**Exercise aim:** Each line of the material must be reproduced exactly; pictures stay out.

==== Supplied entries ====

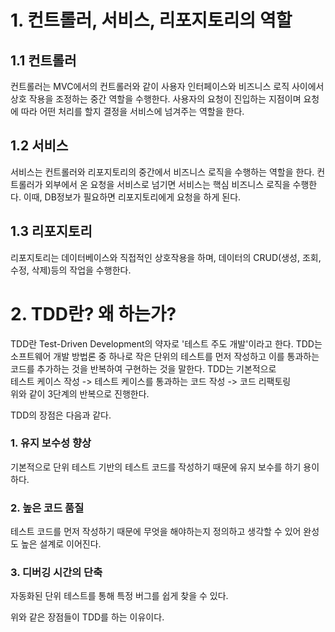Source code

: # 1. 컨트롤러, 서비스, 리포지토리의 역할

## 1.1 컨트롤러

컨트롤러는 MVC에서의 컨트롤러와 같이 사용자 인터페이스와 비즈니스 로직 사이에서 상호 작용을 조정하는 중간 역할을 수행한다.
사용자의 요청이 진입하는 지점이며 요청에 따라 어떤 처리를 할지 결정을 서비스에 넘겨주는 역할을 한다.

## 1.2 서비스

서비스는 컨트롤러와 리포지토리의 중간에서 비즈니스 로직을 수행하는 역할을 한다. 컨트롤러가 외부에서 온 요청을 서비스로 넘기면 서비스는 핵심 비즈니스 로직을 수행한다. 이때, DB정보가 필요하면 리포지토리에게 요청을 하게 된다.

## 1.3 리포지토리

리포지토리는 데이터베이스와 직접적인 상호작용을 하며, 데이터의 CRUD(생성, 조회, 수정, 삭제)등의 작업을 수행한다.

# 2. TDD란? 왜 하는가?

TDD란 Test-Driven Development의 약자로 '테스트 주도 개발'이라고 한다. TDD는 소프트웨어 개발 방법론 중 하나로 작은 단위의 테스트를 먼저 작성하고 이를 통과하는 코드를 추가하는 것을 반복하여 구현하는 것을 말한다.
TDD는 기본적으로  
테스트 케이스 작성 -> 테스트 케이스를 통과하는 코드 작성 -> 코드 리팩토링  
위와 같이 3단계의 반복으로 진행한다.

TDD의 장점은 다음과 같다.

### 1. 유지 보수성 향상

기본적으로 단위 테스트 기반의 테스트 코드를 작성하기 때문에 유지 보수를 하기 용이하다.

### 2. 높은 코드 품질

테스트 코드를 먼저 작성하기 때문에 무엇을 해야하는지 정의하고 생각할 수 있어 완성도 높은 설계로 이어진다.

### 3. 디버깅 시간의 단축

자동화된 단위 테스트를 통해 특정 버그를 쉽게 찾을 수 있다.

위와 같은 장점들이 TDD를 하는 이유이다.
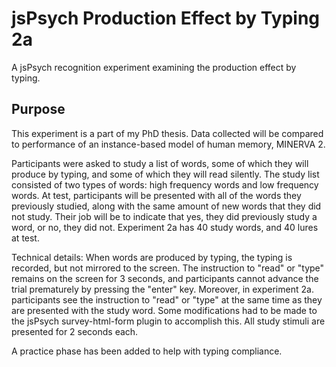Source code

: # jsPsych Production Effect by Typing 2a
A jsPsych recognition experiment examining the production effect by typing.

## Purpose

This experiment is a part of my PhD thesis. Data collected will be compared to performance of an instance-based model of human memory, MINERVA 2.

Participants were asked to study a list of words, some of which they will produce by typing, and some of which they will read silently. The study list consisted of two types of words: high frequency words and low frequency words. At test, participants will be presented with all of the words they previously studied, along with the same amount of new words that they did not study. Their job will be to indicate that yes, they did previously study a word, or no, they did not. Experiment 2a has 40 study words, and 40 lures at test.

Technical details: When words are produced by typing, the typing is recorded, but not mirrored to the screen. The instruction to "read" or "type" remains on the screen for 3 seconds, and participants cannot advance the trial prematurely by pressing the "enter" key. Moreover, in experiment 2a. participants see the instruction to "read" or "type" at the same time as they are presented with the study word. Some modifications had to be made to the jsPsych survey-html-form plugin to accomplish this. All study stimuli are presented for 2 seconds each.

A practice phase has been added to help with typing compliance.

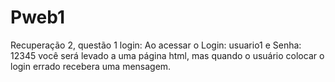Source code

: # Pweb1
 Recuperação 2, questão 1 login:
 Ao acessar o Login: usuario1 e Senha: 12345 você será levado a uma página html, mas quando o usuário colocar o login errado recebera uma mensagem. 
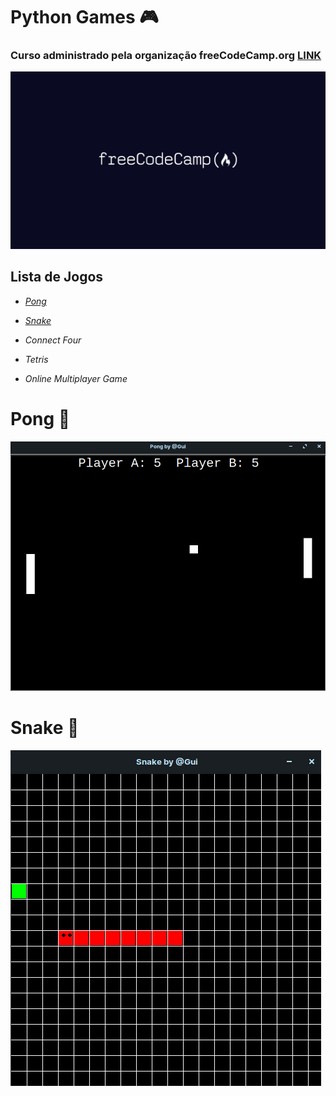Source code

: # 					Python Games :video_game:

### 		Curso administrado pela organização freeCodeCamp.org [LINK](https://www.youtube.com/watch?v=XGf2GcyHPhc&t=16224s)

![](https://github.com/linharesrocha/PythonGames/blob/master/freecodecamp.png)







## 									**Lista de Jogos**

* _[Pong](https://github.com/linharesrocha/PythonGames/tree/master/Ping-Pong)_

* _[Snake](https://github.com/linharesrocha/PythonGames/tree/master/Snake)_

* _Connect Four_

* _Tetris_

* _Online Multiplayer Game_

  



# 								Pong :ping_pong:

![](https://github.com/linharesrocha/PythonGames/blob/master/Ping-Pong/pong_image.png)





# 								Snake :snake:

![](https://github.com/linharesrocha/PythonGames/blob/master/Snake/snake_image.png)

====

**Exercise result:**
Source code

: # 1. 컨트롤러, 서비스, 리포지토리의 역할

## 1.1 컨트롤러

컨트롤러는 MVC에서의 컨트롤러와 같이 사용자 인터페이스와 비즈니스 로직 사이에서 상호 작용을 조정하는 중간 역할을 수행한다.
사용자의 요청이 진입하는 지점이며 요청에 따라 어떤 처리를 할지 결정을 서비스에 넘겨주는 역할을 한다.

## 1.2 서비스

서비스는 컨트롤러와 리포지토리의 중간에서 비즈니스 로직을 수행하는 역할을 한다. 컨트롤러가 외부에서 온 요청을 서비스로 넘기면 서비스는 핵심 비즈니스 로직을 수행한다. 이때, DB정보가 필요하면 리포지토리에게 요청을 하게 된다.

## 1.3 리포지토리

리포지토리는 데이터베이스와 직접적인 상호작용을 하며, 데이터의 CRUD(생성, 조회, 수정, 삭제)등의 작업을 수행한다.

# 2. TDD란? 왜 하는가?

TDD란 Test-Driven Development의 약자로 '테스트 주도 개발'이라고 한다. TDD는 소프트웨어 개발 방법론 중 하나로 작은 단위의 테스트를 먼저 작성하고 이를 통과하는 코드를 추가하는 것을 반복하여 구현하는 것을 말한다.
TDD는 기본적으로  
테스트 케이스 작성 -> 테스트 케이스를 통과하는 코드 작성 -> 코드 리팩토링  
위와 같이 3단계의 반복으로 진행한다.

TDD의 장점은 다음과 같다.

### 1. 유지 보수성 향상

기본적으로 단위 테스트 기반의 테스트 코드를 작성하기 때문에 유지 보수를 하기 용이하다.

### 2. 높은 코드 품질

테스트 코드를 먼저 작성하기 때문에 무엇을 해야하는지 정의하고 생각할 수 있어 완성도 높은 설계로 이어진다.

### 3. 디버깅 시간의 단축

자동화된 단위 테스트를 통해 특정 버그를 쉽게 찾을 수 있다.

위와 같은 장점들이 TDD를 하는 이유이다.
Source code

: # jsPsych Production Effect by Typing 2a
A jsPsych recognition experiment examining the production effect by typing.

## Purpose

This experiment is a part of my PhD thesis. Data collected will be compared to performance of an instance-based model of human memory, MINERVA 2.

Participants were asked to study a list of words, some of which they will produce by typing, and some of which they will read silently. The study list consisted of two types of words: high frequency words and low frequency words. At test, participants will be presented with all of the words they previously studied, along with the same amount of new words that they did not study. Their job will be to indicate that yes, they did previously study a word, or no, they did not. Experiment 2a has 40 study words, and 40 lures at test.

Technical details: When words are produced by typing, the typing is recorded, but not mirrored to the screen. The instruction to "read" or "type" remains on the screen for 3 seconds, and participants cannot advance the trial prematurely by pressing the "enter" key. Moreover, in experiment 2a. participants see the instruction to "read" or "type" at the same time as they are presented with the study word. Some modifications had to be made to the jsPsych survey-html-form plugin to accomplish this. All study stimuli are presented for 2 seconds each.

A practice phase has been added to help with typing compliance.

Source code

: # Pweb1
 Recuperação 2, questão 1 login:
 Ao acessar o Login: usuario1 e Senha: 12345 você será levado a uma página html, mas quando o usuário colocar o login errado recebera uma mensagem. 
Source code

: # 					Python Games :video_game:

### 		Curso administrado pela organização freeCodeCamp.org [LINK](https://www.youtube.com/watch?v=XGf2GcyHPhc&t=16224s)

![](https://github.com/linharesrocha/PythonGames/blob/master/freecodecamp.png)







## 									**Lista de Jogos**

* _[Pong](https://github.com/linharesrocha/PythonGames/tree/master/Ping-Pong)_

* _[Snake](https://github.com/linharesrocha/PythonGames/tree/master/Snake)_

* _Connect Four_

* _Tetris_

* _Online Multiplayer Game_

  



# 								Pong :ping_pong:

![](https://github.com/linharesrocha/PythonGames/blob/master/Ping-Pong/pong_image.png)





# 								Snake :snake:

![](https://github.com/linharesrocha/PythonGames/blob/master/Snake/snake_image.png)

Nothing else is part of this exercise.